▸ **Instructions for the task**:
Check each line of the records for "follows"; collect those that have it.
*** Dataset ***
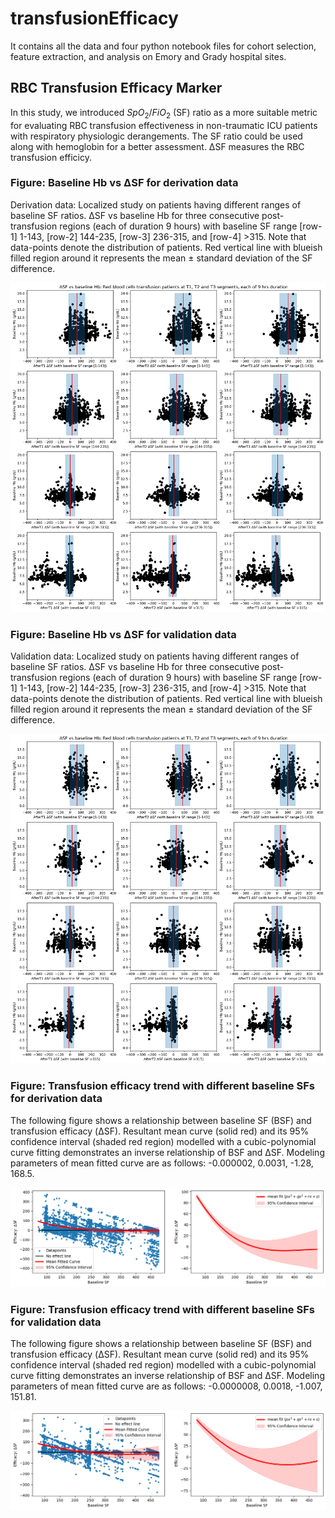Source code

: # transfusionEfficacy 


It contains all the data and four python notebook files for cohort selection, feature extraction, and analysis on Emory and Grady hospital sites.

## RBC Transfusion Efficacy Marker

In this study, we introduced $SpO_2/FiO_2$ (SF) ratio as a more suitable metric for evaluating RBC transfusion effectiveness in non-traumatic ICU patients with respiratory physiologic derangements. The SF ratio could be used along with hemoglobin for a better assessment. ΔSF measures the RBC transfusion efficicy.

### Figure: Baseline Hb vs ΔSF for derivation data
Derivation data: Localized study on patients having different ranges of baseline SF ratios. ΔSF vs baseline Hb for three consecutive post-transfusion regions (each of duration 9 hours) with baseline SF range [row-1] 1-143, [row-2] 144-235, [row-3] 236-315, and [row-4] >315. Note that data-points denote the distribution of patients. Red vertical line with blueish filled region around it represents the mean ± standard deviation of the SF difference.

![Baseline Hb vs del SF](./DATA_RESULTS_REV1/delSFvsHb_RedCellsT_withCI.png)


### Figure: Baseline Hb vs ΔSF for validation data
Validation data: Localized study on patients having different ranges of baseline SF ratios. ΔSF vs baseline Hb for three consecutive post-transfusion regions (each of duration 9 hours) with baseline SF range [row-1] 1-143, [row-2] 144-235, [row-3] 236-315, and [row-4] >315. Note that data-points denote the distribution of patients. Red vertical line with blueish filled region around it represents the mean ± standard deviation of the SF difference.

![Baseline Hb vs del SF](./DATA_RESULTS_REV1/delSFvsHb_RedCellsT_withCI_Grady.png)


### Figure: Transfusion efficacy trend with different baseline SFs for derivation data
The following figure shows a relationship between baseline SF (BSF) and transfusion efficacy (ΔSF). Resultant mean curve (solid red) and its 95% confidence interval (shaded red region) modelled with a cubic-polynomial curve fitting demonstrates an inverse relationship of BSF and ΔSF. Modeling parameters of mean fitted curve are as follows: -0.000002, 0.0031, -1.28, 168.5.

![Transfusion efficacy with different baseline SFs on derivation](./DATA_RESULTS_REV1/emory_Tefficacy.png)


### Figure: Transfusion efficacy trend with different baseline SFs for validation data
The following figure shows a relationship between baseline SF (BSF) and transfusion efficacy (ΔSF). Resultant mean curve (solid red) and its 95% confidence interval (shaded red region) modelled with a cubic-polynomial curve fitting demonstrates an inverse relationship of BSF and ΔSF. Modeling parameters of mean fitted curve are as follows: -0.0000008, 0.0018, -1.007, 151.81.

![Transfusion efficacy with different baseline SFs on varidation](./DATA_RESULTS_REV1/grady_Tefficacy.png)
***
▸ **Exercise answer**:
The following figure shows a relationship between baseline SF (BSF) and transfusion efficacy (ΔSF). Resultant mean curve (solid red) and its 95% confidence interval (shaded red region) modelled with a cubic-polynomial curve fitting demonstrates an inverse relationship of BSF and ΔSF. Modeling parameters of mean fitted curve are as follows: -0.000002, 0.0031, -1.28, 168.5.
The following figure shows a relationship between baseline SF (BSF) and transfusion efficacy (ΔSF). Resultant mean curve (solid red) and its 95% confidence interval (shaded red region) modelled with a cubic-polynomial curve fitting demonstrates an inverse relationship of BSF and ΔSF. Modeling parameters of mean fitted curve are as follows: -0.0000008, 0.0018, -1.007, 151.81.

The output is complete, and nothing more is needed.